What you are asked to do
Within the records below, filter for lines carrying the word "optimization" and copy them.

** Source information follows **

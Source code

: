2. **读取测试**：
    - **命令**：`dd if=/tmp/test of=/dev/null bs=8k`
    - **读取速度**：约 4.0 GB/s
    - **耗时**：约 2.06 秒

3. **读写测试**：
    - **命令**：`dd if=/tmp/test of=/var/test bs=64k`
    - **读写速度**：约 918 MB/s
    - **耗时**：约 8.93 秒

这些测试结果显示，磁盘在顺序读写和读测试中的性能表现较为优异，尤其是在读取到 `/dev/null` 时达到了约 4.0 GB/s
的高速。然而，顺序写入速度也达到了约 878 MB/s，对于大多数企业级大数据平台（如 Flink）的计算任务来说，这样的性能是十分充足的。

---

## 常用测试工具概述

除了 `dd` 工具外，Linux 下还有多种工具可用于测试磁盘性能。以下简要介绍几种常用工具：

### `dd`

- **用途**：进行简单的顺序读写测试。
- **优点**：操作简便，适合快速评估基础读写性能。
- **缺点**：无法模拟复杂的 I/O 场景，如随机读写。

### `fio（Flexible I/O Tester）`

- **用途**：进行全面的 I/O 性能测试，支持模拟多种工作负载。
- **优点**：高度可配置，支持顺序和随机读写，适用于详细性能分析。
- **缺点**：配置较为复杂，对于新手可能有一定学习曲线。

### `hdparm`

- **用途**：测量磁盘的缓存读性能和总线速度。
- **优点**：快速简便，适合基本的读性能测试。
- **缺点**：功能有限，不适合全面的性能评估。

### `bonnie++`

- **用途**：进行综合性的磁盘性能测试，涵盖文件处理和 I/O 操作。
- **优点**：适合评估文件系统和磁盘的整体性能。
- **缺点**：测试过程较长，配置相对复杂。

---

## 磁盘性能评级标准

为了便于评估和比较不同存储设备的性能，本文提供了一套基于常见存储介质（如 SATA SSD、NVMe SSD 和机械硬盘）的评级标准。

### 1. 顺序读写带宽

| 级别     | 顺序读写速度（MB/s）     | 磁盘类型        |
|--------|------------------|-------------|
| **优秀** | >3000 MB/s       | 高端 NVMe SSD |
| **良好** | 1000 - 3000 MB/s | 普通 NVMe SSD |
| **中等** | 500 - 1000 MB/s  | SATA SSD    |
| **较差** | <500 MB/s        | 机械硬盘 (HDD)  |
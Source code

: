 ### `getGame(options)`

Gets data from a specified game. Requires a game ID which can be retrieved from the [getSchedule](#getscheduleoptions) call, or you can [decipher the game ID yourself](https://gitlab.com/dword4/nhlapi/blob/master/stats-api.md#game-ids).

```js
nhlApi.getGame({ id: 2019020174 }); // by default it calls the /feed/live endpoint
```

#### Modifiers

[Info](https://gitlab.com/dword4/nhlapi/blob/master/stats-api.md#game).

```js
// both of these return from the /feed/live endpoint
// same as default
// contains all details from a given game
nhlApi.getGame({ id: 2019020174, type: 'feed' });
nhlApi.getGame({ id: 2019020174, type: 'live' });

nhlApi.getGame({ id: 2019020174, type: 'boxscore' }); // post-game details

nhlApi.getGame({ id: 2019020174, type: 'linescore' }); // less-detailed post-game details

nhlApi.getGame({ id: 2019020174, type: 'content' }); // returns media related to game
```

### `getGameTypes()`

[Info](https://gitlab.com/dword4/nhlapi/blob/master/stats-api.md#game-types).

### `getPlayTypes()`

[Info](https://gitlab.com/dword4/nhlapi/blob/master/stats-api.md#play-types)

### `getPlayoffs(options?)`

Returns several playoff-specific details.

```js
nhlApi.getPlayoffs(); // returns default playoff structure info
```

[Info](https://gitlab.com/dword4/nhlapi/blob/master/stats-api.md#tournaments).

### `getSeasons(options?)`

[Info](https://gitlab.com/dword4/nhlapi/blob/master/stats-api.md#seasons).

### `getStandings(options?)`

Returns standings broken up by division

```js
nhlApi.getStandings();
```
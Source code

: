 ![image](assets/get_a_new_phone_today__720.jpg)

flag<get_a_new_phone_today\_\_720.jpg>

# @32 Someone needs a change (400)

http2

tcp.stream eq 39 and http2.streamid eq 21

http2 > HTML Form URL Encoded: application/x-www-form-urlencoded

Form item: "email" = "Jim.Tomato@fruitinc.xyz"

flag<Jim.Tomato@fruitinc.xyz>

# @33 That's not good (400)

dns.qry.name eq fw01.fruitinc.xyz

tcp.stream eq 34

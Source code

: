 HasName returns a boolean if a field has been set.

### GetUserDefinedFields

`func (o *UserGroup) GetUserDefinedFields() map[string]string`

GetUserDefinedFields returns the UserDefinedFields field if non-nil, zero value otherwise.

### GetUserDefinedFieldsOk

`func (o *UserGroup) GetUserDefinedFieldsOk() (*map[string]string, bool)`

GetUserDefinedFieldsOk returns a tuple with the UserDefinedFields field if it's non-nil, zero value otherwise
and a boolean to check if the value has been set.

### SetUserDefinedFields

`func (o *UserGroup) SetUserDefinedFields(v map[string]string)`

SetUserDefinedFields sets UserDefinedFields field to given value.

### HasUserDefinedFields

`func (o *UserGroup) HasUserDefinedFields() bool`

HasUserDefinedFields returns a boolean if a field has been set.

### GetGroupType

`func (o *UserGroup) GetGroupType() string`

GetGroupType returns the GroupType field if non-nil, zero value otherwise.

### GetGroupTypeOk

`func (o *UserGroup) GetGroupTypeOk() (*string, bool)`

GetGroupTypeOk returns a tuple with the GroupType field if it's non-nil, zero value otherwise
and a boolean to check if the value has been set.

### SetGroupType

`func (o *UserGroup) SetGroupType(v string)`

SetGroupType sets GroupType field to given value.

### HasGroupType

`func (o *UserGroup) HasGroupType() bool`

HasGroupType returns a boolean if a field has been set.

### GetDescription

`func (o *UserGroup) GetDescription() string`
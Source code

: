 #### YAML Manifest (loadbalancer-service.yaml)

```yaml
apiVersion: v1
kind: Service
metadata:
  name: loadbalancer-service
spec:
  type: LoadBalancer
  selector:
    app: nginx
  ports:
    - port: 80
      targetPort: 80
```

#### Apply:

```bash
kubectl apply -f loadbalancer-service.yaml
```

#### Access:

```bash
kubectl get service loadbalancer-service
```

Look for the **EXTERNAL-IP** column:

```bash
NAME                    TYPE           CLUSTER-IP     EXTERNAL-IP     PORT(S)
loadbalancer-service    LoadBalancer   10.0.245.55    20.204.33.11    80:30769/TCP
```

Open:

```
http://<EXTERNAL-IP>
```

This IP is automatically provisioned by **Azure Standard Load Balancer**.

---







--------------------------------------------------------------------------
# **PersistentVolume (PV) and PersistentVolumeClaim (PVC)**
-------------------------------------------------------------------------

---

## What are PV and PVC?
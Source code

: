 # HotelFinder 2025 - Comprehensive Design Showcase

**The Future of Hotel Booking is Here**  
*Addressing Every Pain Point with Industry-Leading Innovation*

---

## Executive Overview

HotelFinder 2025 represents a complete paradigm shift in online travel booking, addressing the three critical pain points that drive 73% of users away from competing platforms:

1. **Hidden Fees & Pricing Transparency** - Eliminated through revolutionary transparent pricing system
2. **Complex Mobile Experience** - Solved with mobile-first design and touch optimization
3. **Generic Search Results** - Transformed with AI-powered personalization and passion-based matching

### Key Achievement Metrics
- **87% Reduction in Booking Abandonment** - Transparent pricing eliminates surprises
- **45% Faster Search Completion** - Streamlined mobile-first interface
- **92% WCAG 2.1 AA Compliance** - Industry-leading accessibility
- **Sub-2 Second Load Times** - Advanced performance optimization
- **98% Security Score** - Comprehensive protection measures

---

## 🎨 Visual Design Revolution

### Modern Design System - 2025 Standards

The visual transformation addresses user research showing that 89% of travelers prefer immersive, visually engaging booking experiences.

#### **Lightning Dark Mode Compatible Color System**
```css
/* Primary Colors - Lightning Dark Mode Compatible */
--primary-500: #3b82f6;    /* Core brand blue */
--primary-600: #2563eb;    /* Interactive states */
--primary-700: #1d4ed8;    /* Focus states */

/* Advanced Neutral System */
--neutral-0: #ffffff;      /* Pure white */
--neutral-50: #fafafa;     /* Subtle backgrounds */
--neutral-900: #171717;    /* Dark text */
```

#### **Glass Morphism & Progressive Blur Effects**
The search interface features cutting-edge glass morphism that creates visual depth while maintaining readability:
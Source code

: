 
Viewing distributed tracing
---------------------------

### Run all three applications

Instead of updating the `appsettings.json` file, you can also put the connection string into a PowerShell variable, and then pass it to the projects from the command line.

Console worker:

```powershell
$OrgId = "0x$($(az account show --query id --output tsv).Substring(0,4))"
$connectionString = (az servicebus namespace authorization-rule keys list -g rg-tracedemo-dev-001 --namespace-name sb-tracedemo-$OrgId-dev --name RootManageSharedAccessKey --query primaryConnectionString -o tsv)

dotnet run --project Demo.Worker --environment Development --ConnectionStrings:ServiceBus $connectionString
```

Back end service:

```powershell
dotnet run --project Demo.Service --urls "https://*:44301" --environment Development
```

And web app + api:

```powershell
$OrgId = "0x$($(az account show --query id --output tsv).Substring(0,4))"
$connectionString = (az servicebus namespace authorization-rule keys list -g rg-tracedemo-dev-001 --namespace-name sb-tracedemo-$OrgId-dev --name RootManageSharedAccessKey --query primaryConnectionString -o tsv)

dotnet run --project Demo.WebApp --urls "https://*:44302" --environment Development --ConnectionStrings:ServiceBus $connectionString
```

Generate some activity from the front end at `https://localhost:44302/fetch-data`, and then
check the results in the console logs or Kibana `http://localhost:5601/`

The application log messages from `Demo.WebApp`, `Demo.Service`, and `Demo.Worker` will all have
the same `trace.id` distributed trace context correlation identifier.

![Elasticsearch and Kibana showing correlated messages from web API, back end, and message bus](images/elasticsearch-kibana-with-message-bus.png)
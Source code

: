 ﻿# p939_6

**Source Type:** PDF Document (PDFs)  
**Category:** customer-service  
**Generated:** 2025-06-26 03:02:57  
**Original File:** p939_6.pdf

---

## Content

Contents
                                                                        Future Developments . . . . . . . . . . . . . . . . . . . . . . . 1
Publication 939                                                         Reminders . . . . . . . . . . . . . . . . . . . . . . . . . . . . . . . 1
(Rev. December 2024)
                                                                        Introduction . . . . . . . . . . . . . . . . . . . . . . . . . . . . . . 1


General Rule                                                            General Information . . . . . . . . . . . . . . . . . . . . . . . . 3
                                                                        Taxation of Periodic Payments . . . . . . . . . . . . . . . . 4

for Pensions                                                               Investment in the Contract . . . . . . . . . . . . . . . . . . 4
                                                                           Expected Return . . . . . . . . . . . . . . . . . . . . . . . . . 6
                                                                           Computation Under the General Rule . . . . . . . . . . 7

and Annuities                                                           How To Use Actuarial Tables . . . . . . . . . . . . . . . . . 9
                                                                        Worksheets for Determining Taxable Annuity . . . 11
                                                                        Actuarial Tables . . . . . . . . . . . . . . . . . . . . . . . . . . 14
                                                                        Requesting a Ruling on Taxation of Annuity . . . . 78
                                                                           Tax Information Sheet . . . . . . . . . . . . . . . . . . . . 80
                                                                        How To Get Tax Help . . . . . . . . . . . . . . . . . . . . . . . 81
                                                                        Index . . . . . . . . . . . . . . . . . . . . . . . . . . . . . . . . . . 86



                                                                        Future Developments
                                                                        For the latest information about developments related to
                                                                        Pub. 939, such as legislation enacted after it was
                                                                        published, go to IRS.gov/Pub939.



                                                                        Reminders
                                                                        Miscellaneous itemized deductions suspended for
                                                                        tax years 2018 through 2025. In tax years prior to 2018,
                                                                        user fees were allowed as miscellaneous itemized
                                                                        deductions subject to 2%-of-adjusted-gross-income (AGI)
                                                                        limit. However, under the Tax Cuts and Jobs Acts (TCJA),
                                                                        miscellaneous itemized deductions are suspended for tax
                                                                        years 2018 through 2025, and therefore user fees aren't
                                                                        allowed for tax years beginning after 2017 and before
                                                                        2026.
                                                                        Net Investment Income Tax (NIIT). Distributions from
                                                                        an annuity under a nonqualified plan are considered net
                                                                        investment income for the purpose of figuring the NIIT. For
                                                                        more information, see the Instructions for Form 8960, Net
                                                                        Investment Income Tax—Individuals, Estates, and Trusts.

** End of Source information **

Task output
2. **Complex Mobile Experience** - Solved with mobile-first design and touch optimization
- **Sub-2 Second Load Times** - Advanced performance optimization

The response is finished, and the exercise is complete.